Reward and Cost Split¶

PowerZoo treats every task as a Constrained MDP (CMDP): maximise the discounted reward subject to a discounted cost being below a budget.

\[ \max_\pi \; \mathbb{E}_\pi\!\left[\sum_{t=0}^{T} \gamma^t r_t\right] \quad \text{s.t.} \quad \mathbb{E}_\pi\!\left[\sum_{t=0}^{T} \gamma^t c_{k,t}\right] \leq d_k \]

This page explains how that split appears in the codebase and in the info dict at every step. The full env API is in Python contract; the underlying physics is in Power systems primer.

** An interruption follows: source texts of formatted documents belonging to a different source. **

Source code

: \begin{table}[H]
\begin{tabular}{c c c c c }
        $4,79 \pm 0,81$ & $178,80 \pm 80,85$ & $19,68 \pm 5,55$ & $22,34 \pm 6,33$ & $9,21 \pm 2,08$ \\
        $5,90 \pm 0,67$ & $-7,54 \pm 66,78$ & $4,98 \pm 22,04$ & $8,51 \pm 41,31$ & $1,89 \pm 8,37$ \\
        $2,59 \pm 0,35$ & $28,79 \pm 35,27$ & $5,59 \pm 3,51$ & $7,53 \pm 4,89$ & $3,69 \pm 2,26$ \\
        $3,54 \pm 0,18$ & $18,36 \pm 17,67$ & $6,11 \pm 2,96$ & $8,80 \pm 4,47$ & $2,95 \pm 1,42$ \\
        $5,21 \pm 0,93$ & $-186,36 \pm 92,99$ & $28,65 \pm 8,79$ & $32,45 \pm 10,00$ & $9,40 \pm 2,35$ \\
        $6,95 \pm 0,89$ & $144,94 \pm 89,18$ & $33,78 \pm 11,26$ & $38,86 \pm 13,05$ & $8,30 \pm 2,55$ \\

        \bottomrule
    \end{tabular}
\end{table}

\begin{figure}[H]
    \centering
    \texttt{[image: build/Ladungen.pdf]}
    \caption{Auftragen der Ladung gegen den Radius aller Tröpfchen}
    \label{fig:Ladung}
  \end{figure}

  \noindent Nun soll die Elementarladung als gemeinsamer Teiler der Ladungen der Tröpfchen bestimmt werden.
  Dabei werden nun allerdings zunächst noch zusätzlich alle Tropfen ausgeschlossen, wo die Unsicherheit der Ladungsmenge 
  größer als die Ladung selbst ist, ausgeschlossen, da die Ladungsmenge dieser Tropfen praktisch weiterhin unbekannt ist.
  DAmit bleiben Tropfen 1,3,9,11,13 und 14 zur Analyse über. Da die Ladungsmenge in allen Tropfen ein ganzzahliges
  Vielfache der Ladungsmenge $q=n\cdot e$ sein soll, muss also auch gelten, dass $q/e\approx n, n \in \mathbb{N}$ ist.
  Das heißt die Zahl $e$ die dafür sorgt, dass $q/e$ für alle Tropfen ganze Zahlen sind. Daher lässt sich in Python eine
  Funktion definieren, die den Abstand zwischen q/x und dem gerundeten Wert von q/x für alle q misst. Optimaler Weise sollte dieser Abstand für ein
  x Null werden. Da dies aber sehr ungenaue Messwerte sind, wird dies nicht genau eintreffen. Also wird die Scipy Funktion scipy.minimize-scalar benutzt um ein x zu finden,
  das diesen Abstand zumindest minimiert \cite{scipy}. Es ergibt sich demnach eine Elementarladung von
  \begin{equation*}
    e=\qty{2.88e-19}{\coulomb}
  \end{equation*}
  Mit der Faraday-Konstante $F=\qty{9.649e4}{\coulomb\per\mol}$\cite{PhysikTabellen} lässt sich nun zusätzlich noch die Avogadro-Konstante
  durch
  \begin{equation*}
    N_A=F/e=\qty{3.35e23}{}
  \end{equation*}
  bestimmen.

Why a separate cost channel¶

Reward shaping cannot guarantee constraint satisfaction. A reward like economic_value − λ · violation only biases the policy; under-tuned, it ignores the constraint, and over-tuned, it sacrifices reward to stay safe. By keeping safety in a separate channel, you can plug in Lagrangian, primal-dual, CPO or any other constrained-RL algorithm without rewriting the env. A standard reward-only RL agent that ignores the vector cost (or its scalar compatibility alias) still trains — it just produces an unsafe policy.

What goes into reward¶

The reward channel carries only the economic / task objective:

OPF / UC (marl_opf, opf_118, opf_118_7d, marl_uc): negative generation cost (plus startup / shutdown cost for UC).
Battery / DER / EV arbitrage (battery_arbitrage, marl_der_arbitrage, marl_ev_v2g): trading profit (plus departure-readiness bonus for EV).
Data center (dc_scheduling): weighted -(energy + SLA + PUE).
DC microgrid (dc_microgrid, dc_microgrid_safe): scalarised r_energy + w_cost · r_cost + w_carbon · r_carbon, with the per-component vector also exposed in info["reward_vector"].
Markets (gencos_bidding, CostBasedMarketEnv, BidBasedMarketEnv): per-step LMP-driven settlement profit.
DSO (make_dso_env): network loss (-loss_penalty_weight * p_loss_MW).

What goes into cost¶

The cost channel carries physical safety violations in physical units:

Line thermal overload (MW), bus voltage violation (pu).
Battery / EV SOC bound violations, EV departure SOC missed, EV away-but-acted.
Data-center zone over-temperature (°C above critical).
Microgrid SLA / power-deficit violations.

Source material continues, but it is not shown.